Bliss’s own Requiem for a Tradition begins with what “was meant to be a fuck you to the classical tradition, distorting these loved heirlooms,” including familiar classics like Igor Stravinsky’s century-plus old Rite of Spring and Felix Mendelssohn’s famous e minor violin concerto. But far more than pastiche or parody, it turns into something more visceral, dense yet minimalist influenced, that will grab millennials and other listeners to today’s metal, industrial, and electronic music.

“The overall structure is an attempt to move through different eras of music history and use those recognizable things to create a new and unrecognizable thing,” Bliss explains. “I’m not saying any of that music doesn’t have value. It’s just the context has changed — the world has changed wildly since that music was written, so the way the we interact with it needs to change.”

Looking Forward

Concerts like this show that the context can change, if musicians of good will can come together and respond to what moves today’s audiences. No single concert, whether in 1946 or 2017, will solve all of classical music’s demographic challenges, from archaic, unimaginative presentation and performance practices to dull, underrehearsed performances to high ticket prices and many others discussed here and elsewhere over the years.

Nor will it solve the internet’s enabling of the human tendency to retreat to self reinforcing bubbles rather than opening minds to new ideas and approaches.

Lou Harrison.

But maybe it’s a start. Or rather a re-start. Cooperation can produce happy endings. Lou Harrison’s performance helped Charles Ives, who was mostly forgotten (if he’d been heard of at all) by the 1940s, win the Pulitzer Prize — for a forward-looking composition he’d written decades earlier, his Symphony #3, which Harrison premiered (and conducted) in that concert. (For the surprising story of Harrison’s long relationship with Ives’s music and how the award happened, you’ll have to read my book.) It helped put Ives and his fearless, trailblazing music into the culture’s artistic consciousness.

That concert was only one way in which Ives and Harrison were ahead of their times. Harrison, born in Portland 100 years ago in May, himself didn’t really become well known in American classical music until he was in his 70s. Although his listener-friendly yet innovative music has earned a much larger audience than most classical composers, it may still be ahead of its time in Oregon. For although his centennial year is seeing performances of Harrison’s music from San Francisco to Ohio to Seattle to Lapland (!) to Washington to New York, none of his own hometown classical orchestras or ensembles have announced plans to perform the music of Oregon’s greatest composer in his centenary year. (Stay tuned to ArtsWatch for news of a major Portland Harrison celebration coming in June.)

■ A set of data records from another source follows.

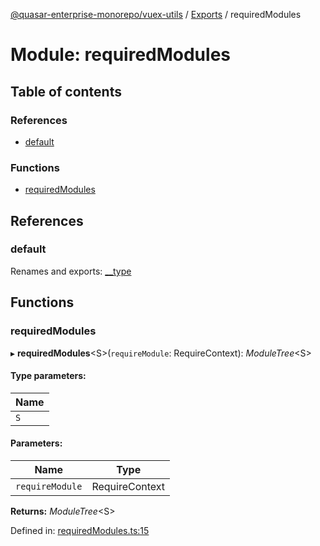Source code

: [@quasar-enterprise-monorepo/vuex-utils](../README.md) / [Exports](../modules.md) / requiredModules

# Module: requiredModules

## Table of contents

### References

- [default](requiredmodules.md#default)

### Functions

- [requiredModules](requiredmodules.md#requiredmodules)

## References

### default

Renames and exports: [\_\_type](index.md#__type)

## Functions

### requiredModules

▸ **requiredModules**<S\>(`requireModule`: RequireContext): *ModuleTree*<S\>

#### Type parameters:

Name |
------ |
`S` |

#### Parameters:

Name | Type |
------ | ------ |
`requireModule` | RequireContext |

**Returns:** *ModuleTree*<S\>

Defined in: [requiredModules.ts:15](https://github.com/bloodf/quasar-enterprise-monorepo/blob/master/utils/vuex-utils/src/requiredModules.ts#L15)
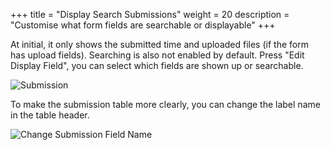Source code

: +++
title = "Display Search Submissions"
weight = 20
description = "Customise what form fields are searchable or displayable"
+++


At initial, it only shows the submitted time and uploaded files (if the form has upload fields). Searching is also not enabled by default. Press "Edit Display Field", you can select which fields are shown up or searchable.

![Submission](/images/page/submission/edit-display.png)

To make the submission table more clearly,  you can change the label name in the table header. 

![Change Submission Field Name](/images/page/submission/submission-field-label.png)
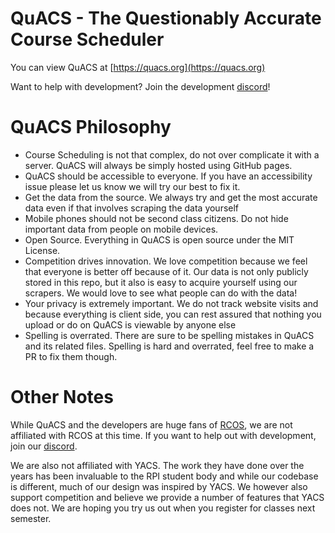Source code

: # QuACS - The Questionably Accurate Course Scheduler

You can view QuACS at [https://quacs.org](https://quacs.org)

Want to help with development? Join the development [discord](https://discord.gg/EyGZTAP)!

# QuACS Philosophy

- Course Scheduling is not that complex, do not over complicate it with a server. QuACS will always be simply hosted using GitHub pages.
- QuACS should be accessible to everyone. If you have an accessibility issue please let us know we will try our best to fix it.
- Get the data from the source. We always try and get the most accurate data even if that involves scraping the data yourself
- Mobile phones should not be second class citizens. Do not hide important data from people on mobile devices.
- Open Source. Everything in QuACS is open source under the MIT License.
- Competition drives innovation. We love competition because we feel that everyone is better off because of it. Our data is not only publicly stored in this repo, but it also is easy to acquire yourself using our scrapers. We would love to see what people can do with the data!
- Your privacy is extremely important. We do not track website visits and because everything is client side, you can rest assured that nothing you upload or do on QuACS is viewable by anyone else
- Spelling is overrated. There are sure to be spelling mistakes in QuACS and its related files. Spelling is hard and overrated, feel free to make a PR to fix them though.


# Other Notes

While QuACS and the developers are huge fans of [RCOS](https://rcos.io/), we are not affiliated with RCOS at this time. If you want to help out with development, join our [discord](https://discord.gg/EyGZTAP).

We are also not affiliated with YACS. The work they have done over the years has been invaluable to the RPI student body and while our codebase is different, much of our design was inspired by YACS. We however also support competition and believe we provide a number of features that YACS does not. We are hoping you try us out when you register for classes next semester.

Like Harrison 70 years ago, Tristan Bliss deserves serious kudos for his unflinchingly honest assessment of classical music’s shortcomings, and for smoothly transitioning from critic to cooperative concert programmer. Greg Ewer deserves serious credit for overcoming defensiveness and trying to accommodate the future rather than resisting it. Both merit our admiration for their collaborative creativity, which might eventually produce what everyone wants: diverse audiences for music relevant to contemporary concerns.

Like any other art form, classical music must evolve or die. With this show, 45th Parallel joins other Oregon chamber music groups that are starting to evolve, as we’ve frequently chronicled. Even if this week’s concert doesn’t produce a Pulitzer  or make the internet safe for reasoned dialogue, maybe together, they’re showing that it’s possible to leave behind unproductive old thinking and to broaden the audience for classical music new and old.

45th Parallel presents Classical Crossroads on Wednesday, March 29 at 7:30 pm at Artists Repertory Theatre (Alder Stage) in downtown Portland. Artists Repertory Theatre is located at 1516 SW Alder St., Portland.